- **Your task**:
Begin at the line below that has "### Methods" and stop after the line that has "#### Returns". Please restate only those lines, word for word.

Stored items
BEGIN
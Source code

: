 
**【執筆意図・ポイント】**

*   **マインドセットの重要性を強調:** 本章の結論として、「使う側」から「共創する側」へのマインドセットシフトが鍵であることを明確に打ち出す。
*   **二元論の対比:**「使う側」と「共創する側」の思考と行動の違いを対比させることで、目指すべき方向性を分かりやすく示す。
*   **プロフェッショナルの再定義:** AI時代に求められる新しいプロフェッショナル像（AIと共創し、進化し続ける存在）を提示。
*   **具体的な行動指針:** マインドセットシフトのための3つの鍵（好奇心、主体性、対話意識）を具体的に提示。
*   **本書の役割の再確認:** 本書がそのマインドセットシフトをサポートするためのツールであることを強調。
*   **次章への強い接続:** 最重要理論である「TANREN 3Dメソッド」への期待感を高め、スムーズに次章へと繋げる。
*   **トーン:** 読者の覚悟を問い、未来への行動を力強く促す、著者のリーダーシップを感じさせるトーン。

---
END
BEGIN
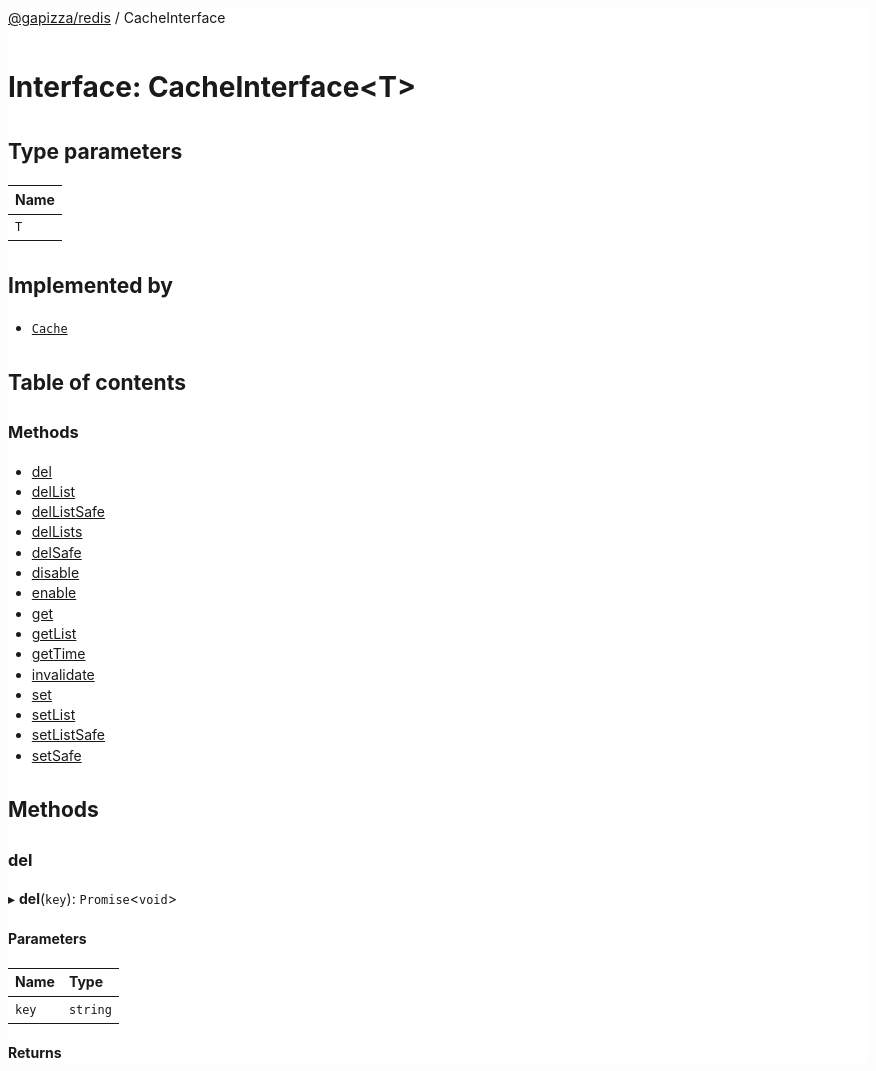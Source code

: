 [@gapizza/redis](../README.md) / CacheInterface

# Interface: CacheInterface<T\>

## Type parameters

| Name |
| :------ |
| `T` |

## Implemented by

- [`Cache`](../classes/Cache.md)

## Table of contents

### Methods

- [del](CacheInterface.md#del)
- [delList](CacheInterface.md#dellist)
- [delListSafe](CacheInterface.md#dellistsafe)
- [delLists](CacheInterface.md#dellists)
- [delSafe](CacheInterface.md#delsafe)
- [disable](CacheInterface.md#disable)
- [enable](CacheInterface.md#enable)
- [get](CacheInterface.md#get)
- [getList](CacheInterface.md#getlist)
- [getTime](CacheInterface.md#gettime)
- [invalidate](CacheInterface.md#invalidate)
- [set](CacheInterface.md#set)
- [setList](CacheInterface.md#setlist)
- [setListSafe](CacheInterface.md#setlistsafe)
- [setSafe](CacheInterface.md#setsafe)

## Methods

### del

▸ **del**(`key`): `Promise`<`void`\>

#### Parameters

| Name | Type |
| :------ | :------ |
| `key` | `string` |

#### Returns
END
- **Answer**:
### Methods

- [del](CacheInterface.md#del)
- [delList](CacheInterface.md#dellist)
- [delListSafe](CacheInterface.md#dellistsafe)
- [delLists](CacheInterface.md#dellists)
- [delSafe](CacheInterface.md#delsafe)
- [disable](CacheInterface.md#disable)
- [enable](CacheInterface.md#enable)
- [get](CacheInterface.md#get)
- [getList](CacheInterface.md#getlist)
- [getTime](CacheInterface.md#gettime)
- [invalidate](CacheInterface.md#invalidate)
- [set](CacheInterface.md#set)
- [setList](CacheInterface.md#setlist)
- [setListSafe](CacheInterface.md#setlistsafe)
- [setSafe](CacheInterface.md#setsafe)

## Methods

### del

▸ **del**(`key`): `Promise`<`void`\>

#### Parameters

| Name | Type |
| :------ | :------ |
| `key` | `string` |

#### Returns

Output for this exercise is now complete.